Exercise instructions: Look through the data below and show every line that includes "events".

Given entries:
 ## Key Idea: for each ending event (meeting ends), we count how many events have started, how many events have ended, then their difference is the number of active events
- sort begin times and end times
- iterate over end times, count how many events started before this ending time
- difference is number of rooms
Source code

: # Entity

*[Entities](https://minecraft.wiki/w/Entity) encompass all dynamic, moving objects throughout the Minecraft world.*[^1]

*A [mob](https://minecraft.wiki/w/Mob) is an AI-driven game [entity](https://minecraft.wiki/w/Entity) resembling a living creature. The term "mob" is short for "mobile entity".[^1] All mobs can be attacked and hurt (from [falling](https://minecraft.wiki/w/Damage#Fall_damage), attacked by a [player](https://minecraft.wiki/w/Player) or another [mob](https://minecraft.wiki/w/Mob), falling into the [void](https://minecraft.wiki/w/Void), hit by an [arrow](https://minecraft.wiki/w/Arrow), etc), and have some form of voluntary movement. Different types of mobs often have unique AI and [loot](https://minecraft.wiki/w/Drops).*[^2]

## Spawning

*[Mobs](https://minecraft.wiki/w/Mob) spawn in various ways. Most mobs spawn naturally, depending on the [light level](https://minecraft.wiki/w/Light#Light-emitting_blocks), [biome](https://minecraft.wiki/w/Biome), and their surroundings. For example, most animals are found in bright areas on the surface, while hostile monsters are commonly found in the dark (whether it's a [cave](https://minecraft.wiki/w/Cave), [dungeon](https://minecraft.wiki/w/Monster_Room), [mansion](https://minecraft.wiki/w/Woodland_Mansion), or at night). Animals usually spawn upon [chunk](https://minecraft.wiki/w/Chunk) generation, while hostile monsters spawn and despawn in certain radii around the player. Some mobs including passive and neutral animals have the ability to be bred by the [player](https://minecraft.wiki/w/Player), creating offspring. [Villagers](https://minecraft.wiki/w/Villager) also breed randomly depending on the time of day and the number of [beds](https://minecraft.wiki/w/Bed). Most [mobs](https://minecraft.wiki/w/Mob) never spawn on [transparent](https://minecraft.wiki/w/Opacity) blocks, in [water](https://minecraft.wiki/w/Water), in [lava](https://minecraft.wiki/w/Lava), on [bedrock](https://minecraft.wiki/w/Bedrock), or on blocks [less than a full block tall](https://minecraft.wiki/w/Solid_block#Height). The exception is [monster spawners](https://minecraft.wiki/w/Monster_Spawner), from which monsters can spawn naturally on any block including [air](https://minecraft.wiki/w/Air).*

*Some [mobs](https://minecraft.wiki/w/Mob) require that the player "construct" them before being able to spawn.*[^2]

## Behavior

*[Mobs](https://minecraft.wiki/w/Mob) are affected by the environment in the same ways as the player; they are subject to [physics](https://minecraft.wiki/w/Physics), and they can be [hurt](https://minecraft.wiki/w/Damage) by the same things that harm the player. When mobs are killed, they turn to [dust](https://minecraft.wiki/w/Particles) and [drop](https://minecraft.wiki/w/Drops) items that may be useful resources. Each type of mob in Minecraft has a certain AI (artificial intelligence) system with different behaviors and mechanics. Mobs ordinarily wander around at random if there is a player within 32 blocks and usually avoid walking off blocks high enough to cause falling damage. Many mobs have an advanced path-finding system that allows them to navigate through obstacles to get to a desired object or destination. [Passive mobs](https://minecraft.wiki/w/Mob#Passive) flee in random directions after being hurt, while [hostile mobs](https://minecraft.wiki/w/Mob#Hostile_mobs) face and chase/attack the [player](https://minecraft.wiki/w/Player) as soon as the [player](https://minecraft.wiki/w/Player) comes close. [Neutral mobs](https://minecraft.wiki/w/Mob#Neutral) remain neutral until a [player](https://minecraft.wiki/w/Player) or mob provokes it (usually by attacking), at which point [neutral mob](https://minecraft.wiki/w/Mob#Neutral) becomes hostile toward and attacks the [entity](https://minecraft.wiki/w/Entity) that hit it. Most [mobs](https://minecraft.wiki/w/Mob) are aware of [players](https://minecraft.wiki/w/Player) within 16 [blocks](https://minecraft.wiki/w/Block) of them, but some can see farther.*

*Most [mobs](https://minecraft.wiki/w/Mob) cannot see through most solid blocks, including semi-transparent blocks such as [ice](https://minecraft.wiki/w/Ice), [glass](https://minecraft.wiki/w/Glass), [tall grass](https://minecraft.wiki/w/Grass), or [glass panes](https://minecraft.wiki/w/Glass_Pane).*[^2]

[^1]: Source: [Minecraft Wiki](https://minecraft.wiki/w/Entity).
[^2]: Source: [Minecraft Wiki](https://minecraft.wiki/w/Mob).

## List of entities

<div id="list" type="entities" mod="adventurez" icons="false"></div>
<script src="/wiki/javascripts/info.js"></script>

Task answer:
 ## Key Idea: for each ending event (meeting ends), we count how many events have started, how many events have ended, then their difference is the number of active events
- iterate over end times, count how many events started before this ending time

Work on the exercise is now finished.